(Items from a dataset)
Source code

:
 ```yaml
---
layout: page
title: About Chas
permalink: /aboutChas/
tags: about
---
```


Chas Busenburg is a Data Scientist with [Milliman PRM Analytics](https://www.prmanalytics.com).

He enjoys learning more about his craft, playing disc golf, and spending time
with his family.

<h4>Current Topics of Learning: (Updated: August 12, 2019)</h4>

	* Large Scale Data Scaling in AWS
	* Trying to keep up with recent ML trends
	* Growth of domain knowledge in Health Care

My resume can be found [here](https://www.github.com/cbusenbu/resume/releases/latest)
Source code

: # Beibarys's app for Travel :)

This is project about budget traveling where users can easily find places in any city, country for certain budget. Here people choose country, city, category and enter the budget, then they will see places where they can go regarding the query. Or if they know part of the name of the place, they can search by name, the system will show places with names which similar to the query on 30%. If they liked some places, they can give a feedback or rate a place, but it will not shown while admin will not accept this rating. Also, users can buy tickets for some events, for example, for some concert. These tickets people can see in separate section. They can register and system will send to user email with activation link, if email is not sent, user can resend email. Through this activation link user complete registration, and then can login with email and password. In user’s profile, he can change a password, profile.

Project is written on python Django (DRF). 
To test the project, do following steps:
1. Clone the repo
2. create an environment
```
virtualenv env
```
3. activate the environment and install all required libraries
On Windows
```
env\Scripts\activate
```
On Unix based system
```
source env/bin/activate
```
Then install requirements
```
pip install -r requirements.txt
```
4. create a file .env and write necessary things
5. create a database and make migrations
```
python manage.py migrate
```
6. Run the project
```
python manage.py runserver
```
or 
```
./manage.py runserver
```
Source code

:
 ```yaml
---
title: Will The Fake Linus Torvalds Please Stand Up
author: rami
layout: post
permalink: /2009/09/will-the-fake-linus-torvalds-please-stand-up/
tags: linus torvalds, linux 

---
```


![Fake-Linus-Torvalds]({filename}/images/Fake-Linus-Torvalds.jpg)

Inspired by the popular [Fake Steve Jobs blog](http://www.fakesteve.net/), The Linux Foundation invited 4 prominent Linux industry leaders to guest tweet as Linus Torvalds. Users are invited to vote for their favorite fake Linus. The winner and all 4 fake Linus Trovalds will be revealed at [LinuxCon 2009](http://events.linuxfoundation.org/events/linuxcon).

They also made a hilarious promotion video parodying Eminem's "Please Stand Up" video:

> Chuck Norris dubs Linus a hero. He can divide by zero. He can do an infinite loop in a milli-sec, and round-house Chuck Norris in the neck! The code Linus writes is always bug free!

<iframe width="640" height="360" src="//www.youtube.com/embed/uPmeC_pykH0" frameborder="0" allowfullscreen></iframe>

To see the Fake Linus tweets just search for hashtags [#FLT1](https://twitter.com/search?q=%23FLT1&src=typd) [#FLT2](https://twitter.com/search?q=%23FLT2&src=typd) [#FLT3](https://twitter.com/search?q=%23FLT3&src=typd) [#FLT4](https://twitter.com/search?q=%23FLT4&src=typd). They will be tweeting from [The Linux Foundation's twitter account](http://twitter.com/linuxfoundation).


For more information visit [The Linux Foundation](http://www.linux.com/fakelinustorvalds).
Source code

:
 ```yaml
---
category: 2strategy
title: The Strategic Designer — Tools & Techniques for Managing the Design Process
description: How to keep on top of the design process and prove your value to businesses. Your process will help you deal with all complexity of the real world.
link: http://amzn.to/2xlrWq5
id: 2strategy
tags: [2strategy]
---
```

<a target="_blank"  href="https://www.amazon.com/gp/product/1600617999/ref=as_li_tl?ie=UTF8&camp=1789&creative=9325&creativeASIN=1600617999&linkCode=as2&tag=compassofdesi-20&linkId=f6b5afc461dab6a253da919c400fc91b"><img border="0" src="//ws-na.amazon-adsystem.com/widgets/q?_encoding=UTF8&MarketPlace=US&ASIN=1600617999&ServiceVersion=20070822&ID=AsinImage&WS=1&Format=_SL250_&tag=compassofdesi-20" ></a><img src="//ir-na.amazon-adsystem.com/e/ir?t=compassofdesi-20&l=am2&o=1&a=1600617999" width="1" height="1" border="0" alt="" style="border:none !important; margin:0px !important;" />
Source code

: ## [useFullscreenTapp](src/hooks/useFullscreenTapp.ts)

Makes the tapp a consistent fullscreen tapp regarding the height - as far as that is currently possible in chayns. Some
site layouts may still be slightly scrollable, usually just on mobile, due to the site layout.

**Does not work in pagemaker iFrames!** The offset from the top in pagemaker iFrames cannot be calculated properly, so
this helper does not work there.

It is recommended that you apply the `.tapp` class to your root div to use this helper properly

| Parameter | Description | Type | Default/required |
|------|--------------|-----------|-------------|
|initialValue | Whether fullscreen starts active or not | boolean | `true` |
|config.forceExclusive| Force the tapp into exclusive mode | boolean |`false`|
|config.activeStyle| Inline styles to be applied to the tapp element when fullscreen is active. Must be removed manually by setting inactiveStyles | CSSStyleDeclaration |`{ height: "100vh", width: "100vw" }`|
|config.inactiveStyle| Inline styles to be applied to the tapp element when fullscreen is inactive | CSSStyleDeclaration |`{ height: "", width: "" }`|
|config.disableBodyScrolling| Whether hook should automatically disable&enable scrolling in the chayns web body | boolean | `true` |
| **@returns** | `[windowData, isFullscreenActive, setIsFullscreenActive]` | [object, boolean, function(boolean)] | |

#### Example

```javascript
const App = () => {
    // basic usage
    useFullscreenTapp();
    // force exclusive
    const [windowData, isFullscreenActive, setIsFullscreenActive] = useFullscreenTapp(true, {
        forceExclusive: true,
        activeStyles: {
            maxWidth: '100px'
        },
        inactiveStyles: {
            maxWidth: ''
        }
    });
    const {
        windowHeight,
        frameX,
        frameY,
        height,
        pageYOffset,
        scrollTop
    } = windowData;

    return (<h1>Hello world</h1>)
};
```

• [PROBLEM] Repeat every line of the records, exactly as given.

• [SOLUTION FOR THIS TASK]
Source code

:
 ```yaml
---
layout: page
title: About Chas
permalink: /aboutChas/
tags: about
---
```


Chas Busenburg is a Data Scientist with [Milliman PRM Analytics](https://www.prmanalytics.com).

He enjoys learning more about his craft, playing disc golf, and spending time
with his family.

<h4>Current Topics of Learning: (Updated: August 12, 2019)</h4>

	* Large Scale Data Scaling in AWS
	* Trying to keep up with recent ML trends
	* Growth of domain knowledge in Health Care

My resume can be found [here](https://www.github.com/cbusenbu/resume/releases/latest)
Source code

: # Beibarys's app for Travel :)

This is project about budget traveling where users can easily find places in any city, country for certain budget. Here people choose country, city, category and enter the budget, then they will see places where they can go regarding the query. Or if they know part of the name of the place, they can search by name, the system will show places with names which similar to the query on 30%. If they liked some places, they can give a feedback or rate a place, but it will not shown while admin will not accept this rating. Also, users can buy tickets for some events, for example, for some concert. These tickets people can see in separate section. They can register and system will send to user email with activation link, if email is not sent, user can resend email. Through this activation link user complete registration, and then can login with email and password. In user’s profile, he can change a password, profile.

Project is written on python Django (DRF). 
To test the project, do following steps:
1. Clone the repo
2. create an environment
```
virtualenv env
```
3. activate the environment and install all required libraries
On Windows
```
env\Scripts\activate
```
On Unix based system
```
source env/bin/activate
```
Then install requirements
```
pip install -r requirements.txt
```
4. create a file .env and write necessary things
5. create a database and make migrations
```
python manage.py migrate
```
6. Run the project
```
python manage.py runserver
```
or 
```
./manage.py runserver
```
Source code

:
 ```yaml
---
title: Will The Fake Linus Torvalds Please Stand Up
author: rami
layout: post
permalink: /2009/09/will-the-fake-linus-torvalds-please-stand-up/
tags: linus torvalds, linux 

---
```


![Fake-Linus-Torvalds]({filename}/images/Fake-Linus-Torvalds.jpg)

Inspired by the popular [Fake Steve Jobs blog](http://www.fakesteve.net/), The Linux Foundation invited 4 prominent Linux industry leaders to guest tweet as Linus Torvalds. Users are invited to vote for their favorite fake Linus. The winner and all 4 fake Linus Trovalds will be revealed at [LinuxCon 2009](http://events.linuxfoundation.org/events/linuxcon).

They also made a hilarious promotion video parodying Eminem's "Please Stand Up" video:

> Chuck Norris dubs Linus a hero. He can divide by zero. He can do an infinite loop in a milli-sec, and round-house Chuck Norris in the neck! The code Linus writes is always bug free!

<iframe width="640" height="360" src="//www.youtube.com/embed/uPmeC_pykH0" frameborder="0" allowfullscreen></iframe>

To see the Fake Linus tweets just search for hashtags [#FLT1](https://twitter.com/search?q=%23FLT1&src=typd) [#FLT2](https://twitter.com/search?q=%23FLT2&src=typd) [#FLT3](https://twitter.com/search?q=%23FLT3&src=typd) [#FLT4](https://twitter.com/search?q=%23FLT4&src=typd). They will be tweeting from [The Linux Foundation's twitter account](http://twitter.com/linuxfoundation).


For more information visit [The Linux Foundation](http://www.linux.com/fakelinustorvalds).
Source code

:
 ```yaml
---
category: 2strategy
title: The Strategic Designer — Tools & Techniques for Managing the Design Process
description: How to keep on top of the design process and prove your value to businesses. Your process will help you deal with all complexity of the real world.
link: http://amzn.to/2xlrWq5
id: 2strategy
tags: [2strategy]
---
```

<a target="_blank"  href="https://www.amazon.com/gp/product/1600617999/ref=as_li_tl?ie=UTF8&camp=1789&creative=9325&creativeASIN=1600617999&linkCode=as2&tag=compassofdesi-20&linkId=f6b5afc461dab6a253da919c400fc91b"><img border="0" src="//ws-na.amazon-adsystem.com/widgets/q?_encoding=UTF8&MarketPlace=US&ASIN=1600617999&ServiceVersion=20070822&ID=AsinImage&WS=1&Format=_SL250_&tag=compassofdesi-20" ></a><img src="//ir-na.amazon-adsystem.com/e/ir?t=compassofdesi-20&l=am2&o=1&a=1600617999" width="1" height="1" border="0" alt="" style="border:none !important; margin:0px !important;" />
Source code

: ## [useFullscreenTapp](src/hooks/useFullscreenTapp.ts)

Makes the tapp a consistent fullscreen tapp regarding the height - as far as that is currently possible in chayns. Some
site layouts may still be slightly scrollable, usually just on mobile, due to the site layout.

**Does not work in pagemaker iFrames!** The offset from the top in pagemaker iFrames cannot be calculated properly, so
this helper does not work there.

It is recommended that you apply the `.tapp` class to your root div to use this helper properly

| Parameter | Description | Type | Default/required |
|------|--------------|-----------|-------------|
|initialValue | Whether fullscreen starts active or not | boolean | `true` |
|config.forceExclusive| Force the tapp into exclusive mode | boolean |`false`|
|config.activeStyle| Inline styles to be applied to the tapp element when fullscreen is active. Must be removed manually by setting inactiveStyles | CSSStyleDeclaration |`{ height: "100vh", width: "100vw" }`|
|config.inactiveStyle| Inline styles to be applied to the tapp element when fullscreen is inactive | CSSStyleDeclaration |`{ height: "", width: "" }`|
|config.disableBodyScrolling| Whether hook should automatically disable&enable scrolling in the chayns web body | boolean | `true` |
| **@returns** | `[windowData, isFullscreenActive, setIsFullscreenActive]` | [object, boolean, function(boolean)] | |

#### Example

```javascript
const App = () => {
    // basic usage
    useFullscreenTapp();
    // force exclusive
    const [windowData, isFullscreenActive, setIsFullscreenActive] = useFullscreenTapp(true, {
        forceExclusive: true,
        activeStyles: {
            maxWidth: '100px'
        },
        inactiveStyles: {
            maxWidth: ''
        }
    });
    const {
        windowHeight,
        frameX,
        frameY,
        height,
        pageYOffset,
        scrollTop
    } = windowData;

    return (<h1>Hello world</h1>)
};
```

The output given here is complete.